▶ **EXERCISE DIRECTIONS**
Search the material below for the word "inverse". Copy every line where it is found.

####

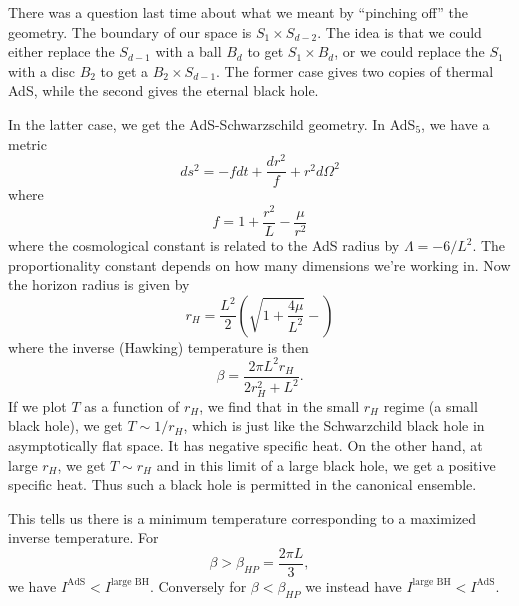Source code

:There was a question last time about what we meant by ``pinching off'' the geometry. The boundary of our space is $S_1\times S_{d-2}$. The idea is that we could either replace the $S_{d-1}$ with a ball $B_d$ to get $S_1\times B_d$, or we could replace the $S_1$ with a disc $B_2$ to get a $B_2\times S_{d-1}$. The former case gives two copies of thermal AdS, while the second gives the eternal black hole.

In the latter case, we get the AdS-Schwarzschild geometry. In AdS${}_5$, we have a metric
\begin{equation}
    ds^2 = -f dt + \frac{dr^2}{f} + r^2 d\Omega^2
\end{equation}
where
\begin{equation}
    f=1+\frac{r^2}{L}-\frac{\mu}{r^2}
\end{equation}
where the cosmological constant is related to the AdS radius by $\Lambda=-6/L^2$. The proportionality constant depends on how many dimensions we're working in. Now the horizon radius is given by
\begin{equation}
    r_H=\frac{L^2}{2}(\sqrt{1+\frac{4\mu}{L^2}}-)
\end{equation}
where the inverse (Hawking) temperature is then
\begin{equation}
    \beta = \frac{2\pi L^2 r_H}{2r_H^2+L^2}.
\end{equation}
If we plot $T$ as a function of $r_H$, we find that in the small $r_H$ regime (a small black hole), we get $T\sim 1/r_H$, which is just like the Schwarzchild black hole in asymptotically flat space. It has negative specific heat. On the other hand, at large $r_H$, we get $T\sim r_H$ and in this limit of a large black hole, we get a positive specific heat. Thus such a black hole is permitted in the canonical ensemble.

This tells us there is a minimum temperature corresponding to a maximized inverse temperature. For
\begin{equation}
    \beta > \beta_{HP} = \frac{2\pi L}{3},
\end{equation}
we have $I^\text{AdS} < I^\text{large BH}$. Conversely for $\beta < \beta_{HP}$ we instead have $I^\text{large BH} < I^\text{AdS}$.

####

▶ **ANSWER AREA**
where the inverse (Hawking) temperature is then
This tells us there is a minimum temperature corresponding to a maximized inverse temperature. For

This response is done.